As the number of first-generation college goers is growing, we have made progress in creating more pathways into postsecondary education targeted at these students. Yet as leaders and decision-makers consider the best ways to ensure more students successfully complete a postsecondary degree, research-based practices are an important tool to build understanding of strategies to help more first-generation college students earn a degree.

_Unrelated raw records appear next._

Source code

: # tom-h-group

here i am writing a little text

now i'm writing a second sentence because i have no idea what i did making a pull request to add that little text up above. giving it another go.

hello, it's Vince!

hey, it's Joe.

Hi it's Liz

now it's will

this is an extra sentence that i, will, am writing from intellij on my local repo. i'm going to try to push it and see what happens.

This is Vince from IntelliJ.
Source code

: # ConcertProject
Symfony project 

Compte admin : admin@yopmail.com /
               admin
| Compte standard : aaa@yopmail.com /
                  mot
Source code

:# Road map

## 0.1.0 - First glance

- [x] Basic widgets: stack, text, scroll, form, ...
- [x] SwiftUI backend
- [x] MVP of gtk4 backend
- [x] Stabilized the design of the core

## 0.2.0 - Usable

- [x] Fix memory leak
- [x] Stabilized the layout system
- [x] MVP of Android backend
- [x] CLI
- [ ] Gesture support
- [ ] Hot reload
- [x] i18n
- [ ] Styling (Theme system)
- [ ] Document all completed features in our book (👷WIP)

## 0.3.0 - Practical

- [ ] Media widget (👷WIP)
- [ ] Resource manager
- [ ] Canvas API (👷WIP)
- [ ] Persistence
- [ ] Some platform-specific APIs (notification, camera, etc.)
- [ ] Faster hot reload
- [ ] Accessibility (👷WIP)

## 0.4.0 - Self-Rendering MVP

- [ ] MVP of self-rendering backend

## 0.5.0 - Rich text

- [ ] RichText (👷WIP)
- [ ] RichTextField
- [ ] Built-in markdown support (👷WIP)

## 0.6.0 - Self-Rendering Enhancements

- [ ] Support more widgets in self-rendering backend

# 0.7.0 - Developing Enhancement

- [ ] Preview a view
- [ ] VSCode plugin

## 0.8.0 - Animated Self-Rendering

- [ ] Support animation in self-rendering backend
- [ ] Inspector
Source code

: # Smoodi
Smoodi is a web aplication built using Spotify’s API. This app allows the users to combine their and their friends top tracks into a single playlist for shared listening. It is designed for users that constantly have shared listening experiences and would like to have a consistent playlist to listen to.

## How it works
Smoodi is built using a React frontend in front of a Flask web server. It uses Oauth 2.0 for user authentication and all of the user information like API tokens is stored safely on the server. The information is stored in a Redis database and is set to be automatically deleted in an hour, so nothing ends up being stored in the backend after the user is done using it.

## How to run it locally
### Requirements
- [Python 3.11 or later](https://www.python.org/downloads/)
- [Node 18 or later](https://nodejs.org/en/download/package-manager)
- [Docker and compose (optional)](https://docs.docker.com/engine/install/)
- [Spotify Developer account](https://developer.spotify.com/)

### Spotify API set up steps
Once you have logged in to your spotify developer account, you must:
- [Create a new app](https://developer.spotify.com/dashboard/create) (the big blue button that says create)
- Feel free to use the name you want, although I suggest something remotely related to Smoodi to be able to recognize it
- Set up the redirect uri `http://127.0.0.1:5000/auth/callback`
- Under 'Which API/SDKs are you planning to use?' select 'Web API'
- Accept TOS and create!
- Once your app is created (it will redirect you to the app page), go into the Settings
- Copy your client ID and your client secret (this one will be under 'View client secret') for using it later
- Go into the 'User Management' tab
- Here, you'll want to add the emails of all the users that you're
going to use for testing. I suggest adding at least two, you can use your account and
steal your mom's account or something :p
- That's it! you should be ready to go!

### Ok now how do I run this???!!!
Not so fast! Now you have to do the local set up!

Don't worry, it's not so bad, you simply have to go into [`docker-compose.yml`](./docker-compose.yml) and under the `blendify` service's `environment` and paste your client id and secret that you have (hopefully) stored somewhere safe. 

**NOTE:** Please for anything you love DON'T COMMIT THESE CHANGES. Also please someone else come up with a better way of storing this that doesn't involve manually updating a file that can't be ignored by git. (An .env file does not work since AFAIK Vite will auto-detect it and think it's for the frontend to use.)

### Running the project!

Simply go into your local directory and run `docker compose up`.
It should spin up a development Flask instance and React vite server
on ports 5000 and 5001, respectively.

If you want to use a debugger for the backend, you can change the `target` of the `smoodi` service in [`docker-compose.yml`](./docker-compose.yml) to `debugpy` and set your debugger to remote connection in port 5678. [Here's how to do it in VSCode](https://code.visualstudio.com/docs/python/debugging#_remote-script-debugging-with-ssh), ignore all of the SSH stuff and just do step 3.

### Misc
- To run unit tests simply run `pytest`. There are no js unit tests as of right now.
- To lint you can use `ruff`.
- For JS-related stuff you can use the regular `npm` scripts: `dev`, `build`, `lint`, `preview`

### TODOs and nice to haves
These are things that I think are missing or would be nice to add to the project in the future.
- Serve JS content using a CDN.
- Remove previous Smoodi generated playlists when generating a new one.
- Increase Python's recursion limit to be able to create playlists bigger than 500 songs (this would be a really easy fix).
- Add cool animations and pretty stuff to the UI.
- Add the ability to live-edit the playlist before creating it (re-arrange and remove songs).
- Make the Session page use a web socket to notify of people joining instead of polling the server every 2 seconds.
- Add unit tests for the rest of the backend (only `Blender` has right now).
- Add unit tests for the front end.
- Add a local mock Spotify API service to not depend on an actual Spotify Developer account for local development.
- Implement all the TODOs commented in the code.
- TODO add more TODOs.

Closing the Social-Class Achievement Gap: A Difference-Education Intervention Improves First-Generation Students’ Academic Performance and All Students’ College Transition might not clearly state it, but the strategy tried by these researchers made a difference in outcomes for all college students, particularly first-generation students. This research design focused on a strategy that emphasized psychosocial and cultural supports, in addition to the financial and academic services typically targeted at the population of first-generation college goers.

The Research

The driving factor behind creating this experience was to see if the strategy could make a difference on the social-class achievement gap – the outcomes of first-generation college students, a population who is not experiencing success in postsecondary education at the same rate as their peers who had parents who attended college.[1]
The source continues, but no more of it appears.